*** Block opens ***
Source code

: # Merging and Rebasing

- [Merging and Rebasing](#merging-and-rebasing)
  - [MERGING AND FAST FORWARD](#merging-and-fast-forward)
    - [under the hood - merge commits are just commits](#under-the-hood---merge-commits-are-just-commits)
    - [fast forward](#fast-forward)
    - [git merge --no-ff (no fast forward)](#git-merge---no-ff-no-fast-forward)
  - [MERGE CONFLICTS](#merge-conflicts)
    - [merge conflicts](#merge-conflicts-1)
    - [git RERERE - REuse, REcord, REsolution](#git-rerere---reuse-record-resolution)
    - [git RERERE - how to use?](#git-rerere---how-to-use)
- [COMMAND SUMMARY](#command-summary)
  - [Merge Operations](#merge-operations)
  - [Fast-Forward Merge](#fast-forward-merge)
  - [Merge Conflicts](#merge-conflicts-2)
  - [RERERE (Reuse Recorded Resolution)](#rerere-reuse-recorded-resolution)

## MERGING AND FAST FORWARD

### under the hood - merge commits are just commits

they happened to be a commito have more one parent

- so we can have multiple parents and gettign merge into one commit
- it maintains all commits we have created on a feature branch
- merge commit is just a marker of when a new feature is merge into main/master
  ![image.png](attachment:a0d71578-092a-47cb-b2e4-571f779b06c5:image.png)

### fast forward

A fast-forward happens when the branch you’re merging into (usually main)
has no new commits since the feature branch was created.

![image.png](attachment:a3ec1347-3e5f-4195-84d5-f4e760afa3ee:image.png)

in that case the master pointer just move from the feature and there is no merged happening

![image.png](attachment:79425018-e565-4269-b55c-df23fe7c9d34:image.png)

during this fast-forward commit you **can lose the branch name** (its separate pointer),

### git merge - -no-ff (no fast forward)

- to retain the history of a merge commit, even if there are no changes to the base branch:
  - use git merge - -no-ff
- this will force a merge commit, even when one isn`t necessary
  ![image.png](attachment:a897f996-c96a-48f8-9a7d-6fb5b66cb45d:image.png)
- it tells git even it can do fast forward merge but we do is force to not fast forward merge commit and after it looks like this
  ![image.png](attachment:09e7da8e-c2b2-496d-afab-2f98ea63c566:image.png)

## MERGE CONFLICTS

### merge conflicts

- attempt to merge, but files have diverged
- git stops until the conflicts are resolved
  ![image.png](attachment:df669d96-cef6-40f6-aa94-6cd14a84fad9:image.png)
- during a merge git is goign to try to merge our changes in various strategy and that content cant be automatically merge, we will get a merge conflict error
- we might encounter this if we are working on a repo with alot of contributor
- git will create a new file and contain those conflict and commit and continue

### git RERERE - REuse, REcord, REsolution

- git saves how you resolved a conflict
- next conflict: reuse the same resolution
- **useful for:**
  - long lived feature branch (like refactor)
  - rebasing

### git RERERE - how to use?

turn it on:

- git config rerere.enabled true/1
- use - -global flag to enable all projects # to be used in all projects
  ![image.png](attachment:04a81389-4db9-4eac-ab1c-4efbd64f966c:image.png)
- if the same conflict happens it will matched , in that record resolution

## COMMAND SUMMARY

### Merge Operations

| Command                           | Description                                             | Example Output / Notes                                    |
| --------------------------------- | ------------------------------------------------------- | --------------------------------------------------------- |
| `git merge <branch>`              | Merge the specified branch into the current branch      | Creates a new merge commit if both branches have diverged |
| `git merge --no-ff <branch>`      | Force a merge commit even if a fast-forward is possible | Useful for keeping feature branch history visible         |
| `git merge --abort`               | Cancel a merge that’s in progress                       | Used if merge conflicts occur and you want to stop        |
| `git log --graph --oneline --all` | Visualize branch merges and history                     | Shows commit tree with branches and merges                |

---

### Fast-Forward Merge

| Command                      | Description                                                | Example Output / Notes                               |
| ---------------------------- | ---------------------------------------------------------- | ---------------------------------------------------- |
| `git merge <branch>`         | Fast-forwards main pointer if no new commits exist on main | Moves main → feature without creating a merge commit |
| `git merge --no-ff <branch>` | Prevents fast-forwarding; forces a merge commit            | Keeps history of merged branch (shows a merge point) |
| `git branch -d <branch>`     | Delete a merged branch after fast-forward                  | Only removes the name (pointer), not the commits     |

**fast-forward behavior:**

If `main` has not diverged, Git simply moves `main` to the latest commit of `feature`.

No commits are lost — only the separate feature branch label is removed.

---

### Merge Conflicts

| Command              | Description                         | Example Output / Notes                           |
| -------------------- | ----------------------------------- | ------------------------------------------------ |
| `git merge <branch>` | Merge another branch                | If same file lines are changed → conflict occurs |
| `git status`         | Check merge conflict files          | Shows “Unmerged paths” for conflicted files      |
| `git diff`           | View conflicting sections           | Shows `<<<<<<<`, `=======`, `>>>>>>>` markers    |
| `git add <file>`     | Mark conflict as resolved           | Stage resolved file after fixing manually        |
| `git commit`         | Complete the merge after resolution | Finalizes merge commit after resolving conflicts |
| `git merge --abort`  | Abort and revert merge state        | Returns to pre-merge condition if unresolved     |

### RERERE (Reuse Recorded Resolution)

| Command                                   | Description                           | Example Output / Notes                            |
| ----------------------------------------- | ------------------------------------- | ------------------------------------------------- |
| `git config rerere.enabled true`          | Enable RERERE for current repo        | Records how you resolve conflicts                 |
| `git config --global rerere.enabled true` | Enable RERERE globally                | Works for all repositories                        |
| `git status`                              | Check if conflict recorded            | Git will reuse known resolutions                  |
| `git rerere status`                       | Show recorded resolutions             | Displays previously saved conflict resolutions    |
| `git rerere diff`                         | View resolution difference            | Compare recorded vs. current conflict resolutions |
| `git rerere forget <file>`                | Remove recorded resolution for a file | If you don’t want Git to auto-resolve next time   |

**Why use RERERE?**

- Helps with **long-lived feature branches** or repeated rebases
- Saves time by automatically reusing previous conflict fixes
*** Block closes ***
## WHAT TO PRODUCE
Filter the records down to the lines that contain the string "pointer", and copy those lines.

## EXERCISE ANSWER
in that case the master pointer just move from the feature and there is no merged happening
during this fast-forward commit you **can lose the branch name** (its separate pointer),
| `git merge <branch>`         | Fast-forwards main pointer if no new commits exist on main | Moves main → feature without creating a merge commit |
| `git branch -d <branch>`     | Delete a merged branch after fast-forward                  | Only removes the name (pointer), not the commits     |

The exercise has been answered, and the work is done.